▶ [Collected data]
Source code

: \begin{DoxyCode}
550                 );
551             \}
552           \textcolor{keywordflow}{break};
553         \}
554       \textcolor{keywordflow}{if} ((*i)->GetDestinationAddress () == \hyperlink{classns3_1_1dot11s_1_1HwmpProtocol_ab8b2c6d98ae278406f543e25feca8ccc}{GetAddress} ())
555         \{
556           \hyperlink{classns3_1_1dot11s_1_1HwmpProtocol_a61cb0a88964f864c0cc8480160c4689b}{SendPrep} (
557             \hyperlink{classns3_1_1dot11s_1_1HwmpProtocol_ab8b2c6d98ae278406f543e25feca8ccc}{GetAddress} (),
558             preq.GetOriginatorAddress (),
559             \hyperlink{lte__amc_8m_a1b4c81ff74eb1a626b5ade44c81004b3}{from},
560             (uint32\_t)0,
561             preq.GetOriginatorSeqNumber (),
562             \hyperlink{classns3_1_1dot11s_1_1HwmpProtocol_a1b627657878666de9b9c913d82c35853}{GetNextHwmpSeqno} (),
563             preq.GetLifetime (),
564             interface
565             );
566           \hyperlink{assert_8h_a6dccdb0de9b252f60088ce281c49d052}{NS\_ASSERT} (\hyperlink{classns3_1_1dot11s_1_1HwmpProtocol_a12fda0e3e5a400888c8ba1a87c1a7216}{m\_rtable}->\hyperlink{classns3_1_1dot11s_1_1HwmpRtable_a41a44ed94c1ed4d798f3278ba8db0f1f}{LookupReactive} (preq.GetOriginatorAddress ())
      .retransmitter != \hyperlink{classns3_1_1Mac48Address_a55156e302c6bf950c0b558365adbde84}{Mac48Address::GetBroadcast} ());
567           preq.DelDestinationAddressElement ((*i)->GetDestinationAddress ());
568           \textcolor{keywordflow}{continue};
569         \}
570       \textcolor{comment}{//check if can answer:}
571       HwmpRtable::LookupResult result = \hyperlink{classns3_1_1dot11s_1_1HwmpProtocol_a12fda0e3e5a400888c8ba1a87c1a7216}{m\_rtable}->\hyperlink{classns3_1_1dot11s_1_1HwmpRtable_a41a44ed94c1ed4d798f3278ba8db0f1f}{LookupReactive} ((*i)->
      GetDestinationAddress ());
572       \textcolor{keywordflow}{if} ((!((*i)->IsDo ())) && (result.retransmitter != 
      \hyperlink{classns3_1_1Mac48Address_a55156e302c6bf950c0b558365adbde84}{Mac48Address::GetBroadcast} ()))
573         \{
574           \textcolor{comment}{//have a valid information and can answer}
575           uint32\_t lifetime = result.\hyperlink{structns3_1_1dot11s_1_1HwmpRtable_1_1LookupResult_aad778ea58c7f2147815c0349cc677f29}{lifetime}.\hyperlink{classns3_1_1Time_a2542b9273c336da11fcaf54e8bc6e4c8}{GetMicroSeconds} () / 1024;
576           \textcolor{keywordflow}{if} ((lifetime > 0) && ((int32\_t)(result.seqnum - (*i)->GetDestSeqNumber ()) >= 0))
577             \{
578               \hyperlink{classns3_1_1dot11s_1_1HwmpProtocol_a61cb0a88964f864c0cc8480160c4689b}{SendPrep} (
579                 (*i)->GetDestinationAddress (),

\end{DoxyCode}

▶ [Work required]
What you return should match every line above exactly.

▶ [Written solution]
Source code

: \begin{DoxyCode}
550                 );
551             \}
552           \textcolor{keywordflow}{break};
553         \}
554       \textcolor{keywordflow}{if} ((*i)->GetDestinationAddress () == \hyperlink{classns3_1_1dot11s_1_1HwmpProtocol_ab8b2c6d98ae278406f543e25feca8ccc}{GetAddress} ())
555         \{
556           \hyperlink{classns3_1_1dot11s_1_1HwmpProtocol_a61cb0a88964f864c0cc8480160c4689b}{SendPrep} (
557             \hyperlink{classns3_1_1dot11s_1_1HwmpProtocol_ab8b2c6d98ae278406f543e25feca8ccc}{GetAddress} (),
558             preq.GetOriginatorAddress (),
559             \hyperlink{lte__amc_8m_a1b4c81ff74eb1a626b5ade44c81004b3}{from},
560             (uint32\_t)0,
561             preq.GetOriginatorSeqNumber (),
562             \hyperlink{classns3_1_1dot11s_1_1HwmpProtocol_a1b627657878666de9b9c913d82c35853}{GetNextHwmpSeqno} (),
563             preq.GetLifetime (),
564             interface
565             );
566           \hyperlink{assert_8h_a6dccdb0de9b252f60088ce281c49d052}{NS\_ASSERT} (\hyperlink{classns3_1_1dot11s_1_1HwmpProtocol_a12fda0e3e5a400888c8ba1a87c1a7216}{m\_rtable}->\hyperlink{classns3_1_1dot11s_1_1HwmpRtable_a41a44ed94c1ed4d798f3278ba8db0f1f}{LookupReactive} (preq.GetOriginatorAddress ())
      .retransmitter != \hyperlink{classns3_1_1Mac48Address_a55156e302c6bf950c0b558365adbde84}{Mac48Address::GetBroadcast} ());
567           preq.DelDestinationAddressElement ((*i)->GetDestinationAddress ());
568           \textcolor{keywordflow}{continue};
569         \}
570       \textcolor{comment}{//check if can answer:}
571       HwmpRtable::LookupResult result = \hyperlink{classns3_1_1dot11s_1_1HwmpProtocol_a12fda0e3e5a400888c8ba1a87c1a7216}{m\_rtable}->\hyperlink{classns3_1_1dot11s_1_1HwmpRtable_a41a44ed94c1ed4d798f3278ba8db0f1f}{LookupReactive} ((*i)->
      GetDestinationAddress ());
572       \textcolor{keywordflow}{if} ((!((*i)->IsDo ())) && (result.retransmitter != 
      \hyperlink{classns3_1_1Mac48Address_a55156e302c6bf950c0b558365adbde84}{Mac48Address::GetBroadcast} ()))
573         \{
574           \textcolor{comment}{//have a valid information and can answer}
575           uint32\_t lifetime = result.\hyperlink{structns3_1_1dot11s_1_1HwmpRtable_1_1LookupResult_aad778ea58c7f2147815c0349cc677f29}{lifetime}.\hyperlink{classns3_1_1Time_a2542b9273c336da11fcaf54e8bc6e4c8}{GetMicroSeconds} () / 1024;
576           \textcolor{keywordflow}{if} ((lifetime > 0) && ((int32\_t)(result.seqnum - (*i)->GetDestSeqNumber ()) >= 0))
577             \{
578               \hyperlink{classns3_1_1dot11s_1_1HwmpProtocol_a61cb0a88964f864c0cc8480160c4689b}{SendPrep} (
579                 (*i)->GetDestinationAddress (),

\end{DoxyCode}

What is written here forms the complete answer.